REQUIREMENT
Pick out each line of the records that includes the string "Python", and copy it.

DATA PROVIDED
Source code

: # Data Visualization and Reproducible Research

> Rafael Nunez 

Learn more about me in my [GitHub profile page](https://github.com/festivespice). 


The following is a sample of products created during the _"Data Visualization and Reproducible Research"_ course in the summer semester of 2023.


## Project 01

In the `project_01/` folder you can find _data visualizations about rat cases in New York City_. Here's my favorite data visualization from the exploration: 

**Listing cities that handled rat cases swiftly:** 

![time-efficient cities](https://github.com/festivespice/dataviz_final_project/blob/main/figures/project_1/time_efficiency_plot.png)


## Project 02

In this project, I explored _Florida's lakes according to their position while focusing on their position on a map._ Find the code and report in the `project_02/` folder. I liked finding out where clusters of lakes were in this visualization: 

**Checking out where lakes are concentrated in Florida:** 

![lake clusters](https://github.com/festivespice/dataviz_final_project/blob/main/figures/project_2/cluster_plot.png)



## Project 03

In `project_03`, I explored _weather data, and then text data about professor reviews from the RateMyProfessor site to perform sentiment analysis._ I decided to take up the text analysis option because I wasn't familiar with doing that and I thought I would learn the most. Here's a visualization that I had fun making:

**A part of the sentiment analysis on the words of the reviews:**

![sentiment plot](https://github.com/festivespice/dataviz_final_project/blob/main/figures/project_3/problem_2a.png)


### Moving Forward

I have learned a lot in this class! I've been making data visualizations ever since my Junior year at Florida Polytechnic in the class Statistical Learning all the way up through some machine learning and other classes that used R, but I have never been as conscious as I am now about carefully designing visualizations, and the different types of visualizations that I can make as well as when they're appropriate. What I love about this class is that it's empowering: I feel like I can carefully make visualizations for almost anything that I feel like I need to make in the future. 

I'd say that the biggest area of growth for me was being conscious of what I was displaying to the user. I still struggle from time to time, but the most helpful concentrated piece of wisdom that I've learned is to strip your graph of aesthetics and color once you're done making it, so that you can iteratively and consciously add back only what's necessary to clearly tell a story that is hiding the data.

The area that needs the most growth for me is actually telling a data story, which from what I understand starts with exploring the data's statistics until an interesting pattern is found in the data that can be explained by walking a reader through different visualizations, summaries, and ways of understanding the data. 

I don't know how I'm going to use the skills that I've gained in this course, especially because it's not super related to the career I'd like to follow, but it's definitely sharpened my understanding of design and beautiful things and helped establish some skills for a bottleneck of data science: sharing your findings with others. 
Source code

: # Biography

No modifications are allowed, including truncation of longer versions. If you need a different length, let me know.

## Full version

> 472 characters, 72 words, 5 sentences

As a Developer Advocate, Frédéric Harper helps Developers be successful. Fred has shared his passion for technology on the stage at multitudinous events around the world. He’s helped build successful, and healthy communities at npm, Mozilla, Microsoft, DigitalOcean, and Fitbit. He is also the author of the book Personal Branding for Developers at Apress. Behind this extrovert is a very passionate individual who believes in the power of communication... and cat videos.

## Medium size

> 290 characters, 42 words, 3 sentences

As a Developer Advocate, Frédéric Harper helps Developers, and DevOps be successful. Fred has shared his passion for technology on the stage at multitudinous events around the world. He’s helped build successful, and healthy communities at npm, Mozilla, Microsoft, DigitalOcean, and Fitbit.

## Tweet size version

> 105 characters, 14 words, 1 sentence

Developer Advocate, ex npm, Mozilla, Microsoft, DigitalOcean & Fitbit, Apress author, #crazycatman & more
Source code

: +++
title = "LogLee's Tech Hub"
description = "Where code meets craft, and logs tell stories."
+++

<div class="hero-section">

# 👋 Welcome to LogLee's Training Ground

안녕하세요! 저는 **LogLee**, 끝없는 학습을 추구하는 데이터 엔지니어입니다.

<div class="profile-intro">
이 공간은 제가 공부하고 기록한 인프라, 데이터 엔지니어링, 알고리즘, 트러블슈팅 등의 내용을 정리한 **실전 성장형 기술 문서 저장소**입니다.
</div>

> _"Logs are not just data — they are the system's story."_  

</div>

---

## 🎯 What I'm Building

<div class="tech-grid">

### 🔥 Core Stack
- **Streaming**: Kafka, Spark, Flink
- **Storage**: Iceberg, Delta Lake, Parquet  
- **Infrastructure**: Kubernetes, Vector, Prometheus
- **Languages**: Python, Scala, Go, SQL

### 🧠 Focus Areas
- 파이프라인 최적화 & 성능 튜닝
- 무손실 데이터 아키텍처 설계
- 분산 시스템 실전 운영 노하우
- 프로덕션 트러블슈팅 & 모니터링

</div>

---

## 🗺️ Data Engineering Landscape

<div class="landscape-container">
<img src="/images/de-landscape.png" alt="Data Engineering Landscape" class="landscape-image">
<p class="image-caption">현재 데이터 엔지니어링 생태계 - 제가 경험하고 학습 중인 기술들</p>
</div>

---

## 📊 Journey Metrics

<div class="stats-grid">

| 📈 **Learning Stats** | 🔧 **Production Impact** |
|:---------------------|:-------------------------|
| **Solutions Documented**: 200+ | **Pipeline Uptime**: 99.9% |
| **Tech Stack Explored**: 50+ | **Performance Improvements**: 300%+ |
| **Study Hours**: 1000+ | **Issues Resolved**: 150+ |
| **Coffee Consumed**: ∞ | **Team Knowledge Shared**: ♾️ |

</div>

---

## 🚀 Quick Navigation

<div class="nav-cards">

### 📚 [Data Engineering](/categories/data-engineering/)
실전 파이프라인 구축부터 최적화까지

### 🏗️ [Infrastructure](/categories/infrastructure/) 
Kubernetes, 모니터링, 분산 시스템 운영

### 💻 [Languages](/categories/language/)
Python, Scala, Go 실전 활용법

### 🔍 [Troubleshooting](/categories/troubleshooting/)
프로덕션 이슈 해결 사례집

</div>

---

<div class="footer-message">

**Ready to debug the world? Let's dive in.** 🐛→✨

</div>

COMPLETED TASK
- **Languages**: Python, Scala, Go, SQL
Python, Scala, Go 실전 활용법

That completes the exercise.